**WHAT YOU NEED TO DO:** Wherever a line of the listing holds the string "mathcal", copy that line.

======

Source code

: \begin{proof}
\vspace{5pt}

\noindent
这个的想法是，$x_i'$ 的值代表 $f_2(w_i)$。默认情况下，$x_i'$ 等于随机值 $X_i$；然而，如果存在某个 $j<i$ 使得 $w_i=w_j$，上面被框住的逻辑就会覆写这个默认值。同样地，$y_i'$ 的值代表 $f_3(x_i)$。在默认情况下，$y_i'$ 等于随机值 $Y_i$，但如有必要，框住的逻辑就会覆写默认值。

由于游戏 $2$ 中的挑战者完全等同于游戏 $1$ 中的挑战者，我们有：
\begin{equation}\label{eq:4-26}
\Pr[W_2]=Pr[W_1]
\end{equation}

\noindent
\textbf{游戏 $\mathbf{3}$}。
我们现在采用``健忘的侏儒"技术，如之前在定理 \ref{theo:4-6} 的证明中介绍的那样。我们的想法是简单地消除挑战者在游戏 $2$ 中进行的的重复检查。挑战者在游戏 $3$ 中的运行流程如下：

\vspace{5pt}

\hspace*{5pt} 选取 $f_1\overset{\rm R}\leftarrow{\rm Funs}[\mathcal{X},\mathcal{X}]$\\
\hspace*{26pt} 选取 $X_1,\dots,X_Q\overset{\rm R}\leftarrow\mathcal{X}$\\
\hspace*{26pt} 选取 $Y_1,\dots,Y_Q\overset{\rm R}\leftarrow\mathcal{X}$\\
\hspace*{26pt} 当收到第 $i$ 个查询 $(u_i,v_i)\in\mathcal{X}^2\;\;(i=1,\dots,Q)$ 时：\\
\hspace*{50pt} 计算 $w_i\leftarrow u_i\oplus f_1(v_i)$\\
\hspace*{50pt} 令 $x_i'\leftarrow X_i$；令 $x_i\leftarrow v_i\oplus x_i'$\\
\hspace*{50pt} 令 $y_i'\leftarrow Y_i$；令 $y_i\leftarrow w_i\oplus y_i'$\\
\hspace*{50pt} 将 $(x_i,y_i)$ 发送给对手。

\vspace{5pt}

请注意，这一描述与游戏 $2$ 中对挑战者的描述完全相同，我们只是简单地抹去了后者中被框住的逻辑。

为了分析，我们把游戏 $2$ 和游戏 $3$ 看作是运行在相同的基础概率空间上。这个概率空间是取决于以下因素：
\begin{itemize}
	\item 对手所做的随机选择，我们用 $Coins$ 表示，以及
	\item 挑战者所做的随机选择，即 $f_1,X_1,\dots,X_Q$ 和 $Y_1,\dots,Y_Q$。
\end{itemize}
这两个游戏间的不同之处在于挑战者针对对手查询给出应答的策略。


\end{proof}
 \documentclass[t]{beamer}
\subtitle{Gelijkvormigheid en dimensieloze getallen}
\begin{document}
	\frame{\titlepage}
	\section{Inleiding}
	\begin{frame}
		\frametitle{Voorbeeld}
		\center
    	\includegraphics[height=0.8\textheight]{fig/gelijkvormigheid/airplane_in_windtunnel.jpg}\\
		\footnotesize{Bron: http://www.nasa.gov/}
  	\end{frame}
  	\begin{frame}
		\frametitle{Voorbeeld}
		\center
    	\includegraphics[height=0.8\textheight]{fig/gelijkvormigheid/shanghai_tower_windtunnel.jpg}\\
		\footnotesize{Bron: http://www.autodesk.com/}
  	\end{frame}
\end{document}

======

**RESPONSE AREA:**
\hspace*{5pt} 选取 $f_1\overset{\rm R}\leftarrow{\rm Funs}[\mathcal{X},\mathcal{X}]$\\
\hspace*{26pt} 选取 $X_1,\dots,X_Q\overset{\rm R}\leftarrow\mathcal{X}$\\
\hspace*{26pt} 选取 $Y_1,\dots,Y_Q\overset{\rm R}\leftarrow\mathcal{X}$\\
\hspace*{26pt} 当收到第 $i$ 个查询 $(u_i,v_i)\in\mathcal{X}^2\;\;(i=1,\dots,Q)$ 时：\\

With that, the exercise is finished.